Измученные приплелись на ферму. У ворот стояла Паня, скрестив руки на груди. Молодые работницы привели Ротного, бока у него еще ходили. Паня погладила Ротного и сказала: «К награде представлю».

Гришка молча повернулся и пошел прочь. Я побежал за ним. По спине нас огрели смехом. Это было поражение. Гришка пережил его с достоинством, на следующий день в пастухи мы не пошли, за что нас (в который раз уже!) вызвали на разбор.

На разбор нас с Гришкой вызывали часто. Пошли в запретную зону — разбор. Провели ток в ручку двери — разбор. Попались с ворованной картошкой — разбор. Нашли мину и пытались взорвать ее — страшный разбор…

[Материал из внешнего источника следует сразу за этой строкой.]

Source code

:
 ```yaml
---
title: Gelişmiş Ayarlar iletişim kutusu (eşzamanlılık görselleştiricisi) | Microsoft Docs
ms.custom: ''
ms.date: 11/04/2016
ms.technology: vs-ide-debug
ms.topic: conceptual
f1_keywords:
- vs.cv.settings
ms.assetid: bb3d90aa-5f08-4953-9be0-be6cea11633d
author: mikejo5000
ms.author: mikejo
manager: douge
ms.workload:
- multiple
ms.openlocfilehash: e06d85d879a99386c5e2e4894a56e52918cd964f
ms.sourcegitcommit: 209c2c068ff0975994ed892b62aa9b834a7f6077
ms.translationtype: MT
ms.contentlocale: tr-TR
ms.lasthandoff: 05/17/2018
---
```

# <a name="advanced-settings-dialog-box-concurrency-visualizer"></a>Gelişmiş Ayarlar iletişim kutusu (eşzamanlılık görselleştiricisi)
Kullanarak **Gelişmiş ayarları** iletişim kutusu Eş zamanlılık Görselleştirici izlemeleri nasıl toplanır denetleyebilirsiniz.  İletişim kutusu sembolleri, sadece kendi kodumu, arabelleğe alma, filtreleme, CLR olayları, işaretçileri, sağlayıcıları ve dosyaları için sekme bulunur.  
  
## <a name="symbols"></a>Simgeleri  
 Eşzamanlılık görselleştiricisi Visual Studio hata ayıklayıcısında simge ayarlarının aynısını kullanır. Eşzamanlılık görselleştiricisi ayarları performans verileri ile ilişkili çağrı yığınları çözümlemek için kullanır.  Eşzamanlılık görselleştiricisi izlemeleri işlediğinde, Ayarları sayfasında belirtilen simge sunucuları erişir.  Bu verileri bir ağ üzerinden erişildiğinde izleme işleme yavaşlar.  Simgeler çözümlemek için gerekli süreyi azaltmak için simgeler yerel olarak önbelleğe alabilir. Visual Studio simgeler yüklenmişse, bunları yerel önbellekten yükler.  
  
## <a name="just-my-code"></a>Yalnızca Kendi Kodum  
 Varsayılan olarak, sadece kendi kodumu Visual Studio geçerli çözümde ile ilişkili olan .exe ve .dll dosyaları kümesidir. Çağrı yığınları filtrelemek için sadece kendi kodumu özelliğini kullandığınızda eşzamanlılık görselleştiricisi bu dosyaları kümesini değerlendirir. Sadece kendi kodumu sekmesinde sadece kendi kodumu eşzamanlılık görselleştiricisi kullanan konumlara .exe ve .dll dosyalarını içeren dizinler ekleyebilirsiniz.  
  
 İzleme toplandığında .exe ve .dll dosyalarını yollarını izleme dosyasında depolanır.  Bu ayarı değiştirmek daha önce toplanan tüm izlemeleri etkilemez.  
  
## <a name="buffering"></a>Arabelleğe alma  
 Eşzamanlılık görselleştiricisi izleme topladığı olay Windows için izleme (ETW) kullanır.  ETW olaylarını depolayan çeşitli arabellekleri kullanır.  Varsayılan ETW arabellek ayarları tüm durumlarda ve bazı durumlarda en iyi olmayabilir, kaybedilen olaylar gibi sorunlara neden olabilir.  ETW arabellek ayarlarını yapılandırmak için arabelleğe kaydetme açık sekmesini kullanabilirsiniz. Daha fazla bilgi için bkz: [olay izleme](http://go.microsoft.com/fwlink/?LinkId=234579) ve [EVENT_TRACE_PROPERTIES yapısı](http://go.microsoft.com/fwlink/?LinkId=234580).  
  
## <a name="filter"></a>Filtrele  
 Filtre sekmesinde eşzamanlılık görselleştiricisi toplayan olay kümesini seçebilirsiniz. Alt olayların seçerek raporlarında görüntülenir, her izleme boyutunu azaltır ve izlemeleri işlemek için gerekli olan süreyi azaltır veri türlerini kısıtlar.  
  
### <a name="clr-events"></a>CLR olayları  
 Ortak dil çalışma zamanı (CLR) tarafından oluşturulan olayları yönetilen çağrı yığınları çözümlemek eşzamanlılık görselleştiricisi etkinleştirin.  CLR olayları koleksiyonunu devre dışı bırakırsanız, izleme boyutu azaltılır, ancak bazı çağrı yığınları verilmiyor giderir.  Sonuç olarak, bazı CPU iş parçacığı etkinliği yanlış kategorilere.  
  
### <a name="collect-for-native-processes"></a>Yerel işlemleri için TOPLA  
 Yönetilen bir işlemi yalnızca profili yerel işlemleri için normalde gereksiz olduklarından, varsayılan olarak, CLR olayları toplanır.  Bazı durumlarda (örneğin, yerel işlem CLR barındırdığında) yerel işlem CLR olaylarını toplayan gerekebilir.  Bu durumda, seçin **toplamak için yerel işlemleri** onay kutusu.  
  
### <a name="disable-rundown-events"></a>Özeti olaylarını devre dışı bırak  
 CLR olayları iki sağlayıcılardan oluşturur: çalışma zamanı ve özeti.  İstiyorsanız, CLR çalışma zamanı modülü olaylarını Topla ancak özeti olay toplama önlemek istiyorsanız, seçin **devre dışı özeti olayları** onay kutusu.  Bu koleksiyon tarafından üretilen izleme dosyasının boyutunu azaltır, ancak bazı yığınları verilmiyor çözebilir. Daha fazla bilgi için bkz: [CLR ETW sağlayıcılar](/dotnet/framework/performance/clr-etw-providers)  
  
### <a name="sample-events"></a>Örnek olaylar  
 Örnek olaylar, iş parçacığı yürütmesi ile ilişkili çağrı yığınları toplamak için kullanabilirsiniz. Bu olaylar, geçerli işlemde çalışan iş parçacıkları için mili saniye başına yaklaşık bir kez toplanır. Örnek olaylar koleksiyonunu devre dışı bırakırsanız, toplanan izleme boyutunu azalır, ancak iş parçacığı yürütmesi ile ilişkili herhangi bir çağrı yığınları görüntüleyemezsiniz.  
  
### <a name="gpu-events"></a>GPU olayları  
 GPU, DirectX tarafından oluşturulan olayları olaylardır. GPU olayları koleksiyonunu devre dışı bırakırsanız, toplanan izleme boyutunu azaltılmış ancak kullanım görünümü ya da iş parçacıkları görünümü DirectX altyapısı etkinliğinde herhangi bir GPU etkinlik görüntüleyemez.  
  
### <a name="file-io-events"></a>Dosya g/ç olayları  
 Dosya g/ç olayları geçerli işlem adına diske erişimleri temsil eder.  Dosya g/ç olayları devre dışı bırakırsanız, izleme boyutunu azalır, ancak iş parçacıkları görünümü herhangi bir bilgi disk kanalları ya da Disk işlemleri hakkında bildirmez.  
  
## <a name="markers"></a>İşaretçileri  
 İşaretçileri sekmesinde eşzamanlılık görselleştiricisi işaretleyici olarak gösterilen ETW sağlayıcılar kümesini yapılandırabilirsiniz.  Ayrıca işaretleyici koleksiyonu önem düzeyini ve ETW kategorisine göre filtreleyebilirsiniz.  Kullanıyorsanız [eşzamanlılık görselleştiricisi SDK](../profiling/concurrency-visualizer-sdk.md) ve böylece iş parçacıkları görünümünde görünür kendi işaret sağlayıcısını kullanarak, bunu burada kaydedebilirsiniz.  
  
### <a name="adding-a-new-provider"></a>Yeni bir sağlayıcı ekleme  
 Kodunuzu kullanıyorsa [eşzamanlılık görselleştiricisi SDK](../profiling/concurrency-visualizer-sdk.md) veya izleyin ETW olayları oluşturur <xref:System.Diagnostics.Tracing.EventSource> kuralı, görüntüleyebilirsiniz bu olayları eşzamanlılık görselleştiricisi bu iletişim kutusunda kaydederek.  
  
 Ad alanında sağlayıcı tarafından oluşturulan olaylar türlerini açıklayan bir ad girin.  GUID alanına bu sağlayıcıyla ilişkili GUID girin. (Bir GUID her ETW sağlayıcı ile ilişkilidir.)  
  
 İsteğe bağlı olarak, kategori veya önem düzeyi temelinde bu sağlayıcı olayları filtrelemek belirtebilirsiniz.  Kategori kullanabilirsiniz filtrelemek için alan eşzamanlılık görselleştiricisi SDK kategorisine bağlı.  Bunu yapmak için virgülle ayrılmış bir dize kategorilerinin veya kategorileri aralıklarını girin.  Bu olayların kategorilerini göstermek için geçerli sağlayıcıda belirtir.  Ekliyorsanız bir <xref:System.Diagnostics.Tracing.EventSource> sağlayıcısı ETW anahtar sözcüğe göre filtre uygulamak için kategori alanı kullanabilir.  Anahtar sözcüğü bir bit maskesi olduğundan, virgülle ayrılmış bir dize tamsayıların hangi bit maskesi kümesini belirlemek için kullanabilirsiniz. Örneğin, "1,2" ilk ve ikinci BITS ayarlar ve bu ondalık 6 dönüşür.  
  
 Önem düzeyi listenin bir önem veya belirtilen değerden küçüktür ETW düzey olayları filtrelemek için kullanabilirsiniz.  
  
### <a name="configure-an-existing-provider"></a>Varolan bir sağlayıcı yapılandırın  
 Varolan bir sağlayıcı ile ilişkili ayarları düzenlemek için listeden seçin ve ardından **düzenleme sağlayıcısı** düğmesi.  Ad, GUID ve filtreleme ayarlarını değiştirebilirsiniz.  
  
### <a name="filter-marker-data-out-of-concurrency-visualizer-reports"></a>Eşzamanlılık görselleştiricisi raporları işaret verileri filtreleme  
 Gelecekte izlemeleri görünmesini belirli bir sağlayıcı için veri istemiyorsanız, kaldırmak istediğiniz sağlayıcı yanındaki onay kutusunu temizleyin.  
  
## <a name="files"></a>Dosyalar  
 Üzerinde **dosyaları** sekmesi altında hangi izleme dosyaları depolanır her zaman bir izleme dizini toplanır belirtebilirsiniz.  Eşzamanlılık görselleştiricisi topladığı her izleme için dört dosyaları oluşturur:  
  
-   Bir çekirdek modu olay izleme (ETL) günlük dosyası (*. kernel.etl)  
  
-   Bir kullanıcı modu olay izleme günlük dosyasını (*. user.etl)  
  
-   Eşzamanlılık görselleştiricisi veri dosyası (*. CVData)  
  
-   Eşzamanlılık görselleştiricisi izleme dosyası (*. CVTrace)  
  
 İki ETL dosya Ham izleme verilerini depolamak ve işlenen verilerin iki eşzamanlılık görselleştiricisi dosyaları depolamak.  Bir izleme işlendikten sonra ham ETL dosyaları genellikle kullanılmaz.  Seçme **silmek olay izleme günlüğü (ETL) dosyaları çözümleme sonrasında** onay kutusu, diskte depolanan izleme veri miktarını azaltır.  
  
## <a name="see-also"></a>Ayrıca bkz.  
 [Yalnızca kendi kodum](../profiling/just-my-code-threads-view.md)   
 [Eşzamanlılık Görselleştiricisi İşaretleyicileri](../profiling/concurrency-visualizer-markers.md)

На всю жизнь запомнил я скамейку, на которую сажали нас, когда разбирали. Скамейка эта еще до войны была изрезана ножами, — может, стояла у входа в клуб. Были там, как водится, имена, фамилии, формулы отношений под знаком плюс, крутые высказывания о жизни. Не скамейка, а сплошной узор. Когда-то ее закрасили черной краской, желая вернуть ей приличный вид, но в некоторые глубокие взрезы краска не попала. Нелегко сидеть на письменах! Анастасия Власовна понимала это. Когда мы просились встать, она говорила: «Сидите, сидите, голубчики…»

«В дни, когда отцы и братья ваши… когда матери и сестры…» Так начинала разбор Анастасия Власовна. Вовка Углов однажды опередил ее. Только нас посадили на скамейку, он провозгласил: «В дни, когда отцы и братья…» Анастасия Власовна покачала головой: «Раз такие сознательные, морали читать не будем. Два наряда вне очереди — марш на кухню!»

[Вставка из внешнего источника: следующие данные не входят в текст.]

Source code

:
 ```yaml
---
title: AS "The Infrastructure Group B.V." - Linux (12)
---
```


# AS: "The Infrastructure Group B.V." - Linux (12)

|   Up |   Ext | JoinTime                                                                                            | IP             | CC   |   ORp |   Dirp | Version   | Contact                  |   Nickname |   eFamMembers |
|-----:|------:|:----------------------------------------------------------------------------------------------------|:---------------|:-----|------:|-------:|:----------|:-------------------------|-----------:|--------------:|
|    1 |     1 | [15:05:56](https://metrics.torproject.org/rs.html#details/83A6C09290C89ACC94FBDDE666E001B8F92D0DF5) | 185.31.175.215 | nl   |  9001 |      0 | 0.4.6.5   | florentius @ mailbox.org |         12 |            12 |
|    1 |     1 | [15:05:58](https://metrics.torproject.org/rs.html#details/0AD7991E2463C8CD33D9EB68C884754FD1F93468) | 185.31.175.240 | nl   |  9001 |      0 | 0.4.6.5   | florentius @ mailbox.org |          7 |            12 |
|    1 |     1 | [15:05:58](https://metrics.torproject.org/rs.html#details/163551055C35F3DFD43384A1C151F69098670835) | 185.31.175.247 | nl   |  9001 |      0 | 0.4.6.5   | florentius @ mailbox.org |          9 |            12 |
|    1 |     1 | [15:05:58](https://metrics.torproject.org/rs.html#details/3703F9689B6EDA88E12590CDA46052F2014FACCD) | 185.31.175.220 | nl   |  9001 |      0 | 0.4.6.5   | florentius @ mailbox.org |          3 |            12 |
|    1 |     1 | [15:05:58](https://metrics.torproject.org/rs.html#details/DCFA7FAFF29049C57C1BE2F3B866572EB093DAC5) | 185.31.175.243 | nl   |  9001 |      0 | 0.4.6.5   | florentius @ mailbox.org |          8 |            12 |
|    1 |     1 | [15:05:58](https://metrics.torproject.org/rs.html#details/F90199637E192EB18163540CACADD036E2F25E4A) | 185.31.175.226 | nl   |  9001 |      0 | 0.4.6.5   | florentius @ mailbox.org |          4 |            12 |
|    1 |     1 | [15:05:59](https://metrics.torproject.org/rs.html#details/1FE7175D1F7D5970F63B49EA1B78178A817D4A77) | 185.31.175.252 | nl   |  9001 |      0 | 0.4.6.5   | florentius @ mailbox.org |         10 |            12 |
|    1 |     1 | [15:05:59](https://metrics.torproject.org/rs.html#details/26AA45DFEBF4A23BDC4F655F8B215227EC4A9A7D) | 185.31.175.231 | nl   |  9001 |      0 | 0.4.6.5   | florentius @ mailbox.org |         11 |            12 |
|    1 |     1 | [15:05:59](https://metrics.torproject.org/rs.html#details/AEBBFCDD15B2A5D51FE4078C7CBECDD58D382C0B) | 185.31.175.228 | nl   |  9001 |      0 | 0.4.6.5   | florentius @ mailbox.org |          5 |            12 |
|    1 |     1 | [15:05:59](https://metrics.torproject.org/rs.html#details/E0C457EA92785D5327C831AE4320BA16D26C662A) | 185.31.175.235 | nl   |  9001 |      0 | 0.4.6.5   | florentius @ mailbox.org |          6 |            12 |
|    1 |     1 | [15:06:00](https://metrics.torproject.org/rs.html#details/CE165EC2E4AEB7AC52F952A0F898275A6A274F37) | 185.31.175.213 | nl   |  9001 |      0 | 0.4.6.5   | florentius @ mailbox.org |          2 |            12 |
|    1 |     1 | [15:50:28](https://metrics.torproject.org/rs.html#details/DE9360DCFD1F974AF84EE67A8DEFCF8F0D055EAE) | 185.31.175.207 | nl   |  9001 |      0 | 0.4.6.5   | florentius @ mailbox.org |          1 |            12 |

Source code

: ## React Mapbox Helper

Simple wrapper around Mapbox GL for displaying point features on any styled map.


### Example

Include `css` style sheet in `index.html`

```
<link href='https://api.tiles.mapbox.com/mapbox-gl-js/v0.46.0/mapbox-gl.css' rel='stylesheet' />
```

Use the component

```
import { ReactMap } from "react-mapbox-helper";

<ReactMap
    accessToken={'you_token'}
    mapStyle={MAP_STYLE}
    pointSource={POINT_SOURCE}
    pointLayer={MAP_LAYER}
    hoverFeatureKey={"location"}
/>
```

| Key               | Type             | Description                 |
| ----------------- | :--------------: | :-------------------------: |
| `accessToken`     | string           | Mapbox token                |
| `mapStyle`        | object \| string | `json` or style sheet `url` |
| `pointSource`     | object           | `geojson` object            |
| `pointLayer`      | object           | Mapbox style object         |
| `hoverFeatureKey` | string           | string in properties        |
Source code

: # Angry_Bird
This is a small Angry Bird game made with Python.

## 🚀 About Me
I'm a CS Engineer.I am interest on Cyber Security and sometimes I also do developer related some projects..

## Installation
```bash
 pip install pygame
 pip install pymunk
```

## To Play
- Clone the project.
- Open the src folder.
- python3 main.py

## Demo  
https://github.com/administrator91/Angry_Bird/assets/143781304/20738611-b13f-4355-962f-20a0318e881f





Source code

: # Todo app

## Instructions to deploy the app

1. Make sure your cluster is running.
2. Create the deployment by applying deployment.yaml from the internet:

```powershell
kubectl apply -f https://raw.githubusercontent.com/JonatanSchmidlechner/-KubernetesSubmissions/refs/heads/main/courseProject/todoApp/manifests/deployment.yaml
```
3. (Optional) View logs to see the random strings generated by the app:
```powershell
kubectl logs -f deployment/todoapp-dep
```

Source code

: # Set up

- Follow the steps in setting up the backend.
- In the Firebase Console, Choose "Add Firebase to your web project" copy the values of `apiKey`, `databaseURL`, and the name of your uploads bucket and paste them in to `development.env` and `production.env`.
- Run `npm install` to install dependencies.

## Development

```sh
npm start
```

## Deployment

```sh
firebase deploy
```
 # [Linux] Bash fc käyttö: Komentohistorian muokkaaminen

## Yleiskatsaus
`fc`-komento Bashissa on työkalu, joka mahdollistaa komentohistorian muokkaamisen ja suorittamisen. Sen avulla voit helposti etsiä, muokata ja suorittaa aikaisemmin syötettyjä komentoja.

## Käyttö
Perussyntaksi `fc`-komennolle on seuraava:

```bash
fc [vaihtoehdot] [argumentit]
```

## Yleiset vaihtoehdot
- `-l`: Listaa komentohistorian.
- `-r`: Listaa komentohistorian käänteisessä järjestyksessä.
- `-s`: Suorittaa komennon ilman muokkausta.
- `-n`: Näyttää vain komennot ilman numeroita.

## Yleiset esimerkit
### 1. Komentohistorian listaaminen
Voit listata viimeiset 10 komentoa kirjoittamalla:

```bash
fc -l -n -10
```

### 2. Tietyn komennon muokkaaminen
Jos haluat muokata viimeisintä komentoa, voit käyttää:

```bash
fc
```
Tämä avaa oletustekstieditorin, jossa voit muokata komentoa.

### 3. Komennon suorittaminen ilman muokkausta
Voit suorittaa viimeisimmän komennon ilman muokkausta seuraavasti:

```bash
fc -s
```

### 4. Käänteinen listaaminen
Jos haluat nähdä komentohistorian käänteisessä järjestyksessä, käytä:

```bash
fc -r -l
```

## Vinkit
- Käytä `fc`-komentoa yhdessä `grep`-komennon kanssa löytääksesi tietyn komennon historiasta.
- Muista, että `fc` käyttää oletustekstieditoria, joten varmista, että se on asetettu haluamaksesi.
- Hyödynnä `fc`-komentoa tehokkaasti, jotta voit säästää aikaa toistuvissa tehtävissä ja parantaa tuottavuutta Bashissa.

Я запомнил ее старческую моложавость, седую прядь, падающую на глаза, морщины в уголках рта, манеру по-мужски держать папиросу, мелкое дрожание пальцев в минуты волнения. Когда она увидела нас с Гришкой около мины, она схватилась за грудь и долго не могла слова произнести.

Самое неприятное для меня в этих разборах было вот что: все понимали, что главный в наших похождениях Гришка, а мы с Вовкой — так, сбоку припека. Ну, ладно, мол, он-то отпетый, а вы, вы как же?!

Такое публичное признание нашей неполноценности было для меня невыносимо. Я не хотел, чтоб меня отделяли от Гришки. Я жаждал равного суда и не получал его.

Гном был маленький, тщедушный. Казалось, он давно должен к кому-то сильному прилепиться, чтобы тот его защищал, охранял…

По приезде его поселили в комнате, которую занимал Ванифатьев с дружками. Но через несколько дней вещевой мешок Гнома вышвырнули в коридор, а следом и его самого.

На шум прибежала вожатая Вера Рюмина.

— Что случилось, Валентинов?

Гном стоял отвернувшись. Тогда Рюмина заглянула в комнату.

— Что тут у вас?

Она говорила строгим голосом, а сама улыбалась. Ей нравился большой вальяжный Ванифатьев.

— Он во сне кричит! Зубами щелкает! Квакает! Лает!.. — закричали ванифатьевцы.

Рюмина махнула рукой — да ну вас! — и обратилась к с а м о м у — мягко:

— Скажи ты, Жора.

Ванифатьев, развалясь на койке, не поворачивая головы, процедил:

— Уберите Гнома. Чокнутый. Орет ночью, спать мешает.

Рюмина с любопытством оглядела Гнома. Он стоял все в той же позе, разглядывая носки своих ботинок.

— Валентинов, — сказала она, — это правда, что ты ребятам спать мешаешь?

Гном посмотрел на нее рассеянно, пожал плечами:

— Не знаю…

В комнате захохотали. Гном сказал:

— Переведите меня, пожалуйста, в другую палату.

Рюмина задумалась. Всюду теснота, комнаты маленькие, койку лишнюю втиснуть некуда.